#### TRY IT:
Once you have read the records below, restate them word for word.

Source texts of formatted documents:
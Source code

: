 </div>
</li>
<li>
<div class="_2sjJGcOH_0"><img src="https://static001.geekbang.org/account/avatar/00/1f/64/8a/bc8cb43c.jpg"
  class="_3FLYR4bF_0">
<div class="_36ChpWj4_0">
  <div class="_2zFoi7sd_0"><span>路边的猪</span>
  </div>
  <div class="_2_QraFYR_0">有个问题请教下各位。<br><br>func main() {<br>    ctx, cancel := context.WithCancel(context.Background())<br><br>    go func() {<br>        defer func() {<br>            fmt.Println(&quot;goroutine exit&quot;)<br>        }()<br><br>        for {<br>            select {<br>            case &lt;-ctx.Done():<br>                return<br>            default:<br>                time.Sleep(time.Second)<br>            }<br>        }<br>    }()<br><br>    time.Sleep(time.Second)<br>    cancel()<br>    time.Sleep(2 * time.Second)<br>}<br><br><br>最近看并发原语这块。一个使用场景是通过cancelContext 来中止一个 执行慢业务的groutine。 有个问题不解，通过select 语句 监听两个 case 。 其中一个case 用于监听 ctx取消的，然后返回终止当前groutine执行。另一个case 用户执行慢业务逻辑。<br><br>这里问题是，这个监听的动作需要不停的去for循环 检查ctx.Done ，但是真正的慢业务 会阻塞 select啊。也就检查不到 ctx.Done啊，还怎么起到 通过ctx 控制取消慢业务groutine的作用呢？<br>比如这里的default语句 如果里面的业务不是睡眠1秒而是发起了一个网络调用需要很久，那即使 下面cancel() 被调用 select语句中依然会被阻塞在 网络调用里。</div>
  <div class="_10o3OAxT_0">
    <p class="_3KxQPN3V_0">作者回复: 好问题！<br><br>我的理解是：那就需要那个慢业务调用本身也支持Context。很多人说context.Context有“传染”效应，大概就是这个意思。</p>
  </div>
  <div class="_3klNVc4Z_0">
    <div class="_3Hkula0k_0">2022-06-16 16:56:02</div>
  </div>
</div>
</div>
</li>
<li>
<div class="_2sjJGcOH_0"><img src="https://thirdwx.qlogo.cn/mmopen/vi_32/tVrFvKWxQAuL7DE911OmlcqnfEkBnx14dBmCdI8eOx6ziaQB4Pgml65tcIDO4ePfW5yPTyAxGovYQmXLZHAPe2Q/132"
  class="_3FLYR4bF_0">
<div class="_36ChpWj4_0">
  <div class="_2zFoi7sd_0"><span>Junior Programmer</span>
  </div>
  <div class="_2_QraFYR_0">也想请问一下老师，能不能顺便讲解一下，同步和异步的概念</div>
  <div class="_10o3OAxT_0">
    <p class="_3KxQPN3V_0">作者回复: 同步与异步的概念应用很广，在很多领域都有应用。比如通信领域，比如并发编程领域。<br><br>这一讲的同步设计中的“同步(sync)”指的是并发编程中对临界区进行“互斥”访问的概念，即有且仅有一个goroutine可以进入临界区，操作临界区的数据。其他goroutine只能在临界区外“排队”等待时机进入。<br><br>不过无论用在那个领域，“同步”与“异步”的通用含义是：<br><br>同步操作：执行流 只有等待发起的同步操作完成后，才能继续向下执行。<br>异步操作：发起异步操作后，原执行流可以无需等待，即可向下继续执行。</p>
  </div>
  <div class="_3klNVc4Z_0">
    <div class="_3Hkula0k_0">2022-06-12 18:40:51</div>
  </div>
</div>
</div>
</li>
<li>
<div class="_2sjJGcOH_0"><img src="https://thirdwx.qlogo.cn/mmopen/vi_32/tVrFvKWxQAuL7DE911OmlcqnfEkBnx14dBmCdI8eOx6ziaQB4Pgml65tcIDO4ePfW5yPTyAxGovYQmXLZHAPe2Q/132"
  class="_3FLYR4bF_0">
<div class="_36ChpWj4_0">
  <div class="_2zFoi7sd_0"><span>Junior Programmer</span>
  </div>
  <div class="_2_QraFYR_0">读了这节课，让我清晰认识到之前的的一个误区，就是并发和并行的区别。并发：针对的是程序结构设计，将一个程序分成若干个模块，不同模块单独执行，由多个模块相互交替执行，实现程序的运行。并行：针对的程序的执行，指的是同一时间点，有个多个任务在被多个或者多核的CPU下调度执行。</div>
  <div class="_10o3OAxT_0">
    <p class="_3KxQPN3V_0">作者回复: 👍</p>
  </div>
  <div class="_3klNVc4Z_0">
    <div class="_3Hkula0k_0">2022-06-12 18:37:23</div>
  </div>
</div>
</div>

#### TASK RESPONSE:
Source code

: </div>
</li>
<li>
<div class="_2sjJGcOH_0"><img src="https://static001.geekbang.org/account/avatar/00/1f/64/8a/bc8cb43c.jpg"
  class="_3FLYR4bF_0">
<div class="_36ChpWj4_0">
  <div class="_2zFoi7sd_0"><span>路边的猪</span>
  </div>
  <div class="_2_QraFYR_0">有个问题请教下各位。<br><br>func main() {<br>    ctx, cancel := context.WithCancel(context.Background())<br><br>    go func() {<br>        defer func() {<br>            fmt.Println(&quot;goroutine exit&quot;)<br>        }()<br><br>        for {<br>            select {<br>            case &lt;-ctx.Done():<br>                return<br>            default:<br>                time.Sleep(time.Second)<br>            }<br>        }<br>    }()<br><br>    time.Sleep(time.Second)<br>    cancel()<br>    time.Sleep(2 * time.Second)<br>}<br><br><br>最近看并发原语这块。一个使用场景是通过cancelContext 来中止一个 执行慢业务的groutine。 有个问题不解，通过select 语句 监听两个 case 。 其中一个case 用于监听 ctx取消的，然后返回终止当前groutine执行。另一个case 用户执行慢业务逻辑。<br><br>这里问题是，这个监听的动作需要不停的去for循环 检查ctx.Done ，但是真正的慢业务 会阻塞 select啊。也就检查不到 ctx.Done啊，还怎么起到 通过ctx 控制取消慢业务groutine的作用呢？<br>比如这里的default语句 如果里面的业务不是睡眠1秒而是发起了一个网络调用需要很久，那即使 下面cancel() 被调用 select语句中依然会被阻塞在 网络调用里。</div>
  <div class="_10o3OAxT_0">
    <p class="_3KxQPN3V_0">作者回复: 好问题！<br><br>我的理解是：那就需要那个慢业务调用本身也支持Context。很多人说context.Context有“传染”效应，大概就是这个意思。</p>
  </div>
  <div class="_3klNVc4Z_0">
    <div class="_3Hkula0k_0">2022-06-16 16:56:02</div>
  </div>
</div>
</div>
</li>
<li>
<div class="_2sjJGcOH_0"><img src="https://thirdwx.qlogo.cn/mmopen/vi_32/tVrFvKWxQAuL7DE911OmlcqnfEkBnx14dBmCdI8eOx6ziaQB4Pgml65tcIDO4ePfW5yPTyAxGovYQmXLZHAPe2Q/132"
  class="_3FLYR4bF_0">
<div class="_36ChpWj4_0">
  <div class="_2zFoi7sd_0"><span>Junior Programmer</span>
  </div>
  <div class="_2_QraFYR_0">也想请问一下老师，能不能顺便讲解一下，同步和异步的概念</div>
  <div class="_10o3OAxT_0">
    <p class="_3KxQPN3V_0">作者回复: 同步与异步的概念应用很广，在很多领域都有应用。比如通信领域，比如并发编程领域。<br><br>这一讲的同步设计中的“同步(sync)”指的是并发编程中对临界区进行“互斥”访问的概念，即有且仅有一个goroutine可以进入临界区，操作临界区的数据。其他goroutine只能在临界区外“排队”等待时机进入。<br><br>不过无论用在那个领域，“同步”与“异步”的通用含义是：<br><br>同步操作：执行流 只有等待发起的同步操作完成后，才能继续向下执行。<br>异步操作：发起异步操作后，原执行流可以无需等待，即可向下继续执行。</p>
  </div>
  <div class="_3klNVc4Z_0">
    <div class="_3Hkula0k_0">2022-06-12 18:40:51</div>
  </div>
</div>
</div>
</li>
<li>
<div class="_2sjJGcOH_0"><img src="https://thirdwx.qlogo.cn/mmopen/vi_32/tVrFvKWxQAuL7DE911OmlcqnfEkBnx14dBmCdI8eOx6ziaQB4Pgml65tcIDO4ePfW5yPTyAxGovYQmXLZHAPe2Q/132"
  class="_3FLYR4bF_0">
<div class="_36ChpWj4_0">
  <div class="_2zFoi7sd_0"><span>Junior Programmer</span>
  </div>
  <div class="_2_QraFYR_0">读了这节课，让我清晰认识到之前的的一个误区，就是并发和并行的区别。并发：针对的是程序结构设计，将一个程序分成若干个模块，不同模块单独执行，由多个模块相互交替执行，实现程序的运行。并行：针对的程序的执行，指的是同一时间点，有个多个任务在被多个或者多核的CPU下调度执行。</div>
  <div class="_10o3OAxT_0">
    <p class="_3KxQPN3V_0">作者回复: 👍</p>
  </div>
  <div class="_3klNVc4Z_0">
    <div class="_3Hkula0k_0">2022-06-12 18:37:23</div>
  </div>
</div>
</div>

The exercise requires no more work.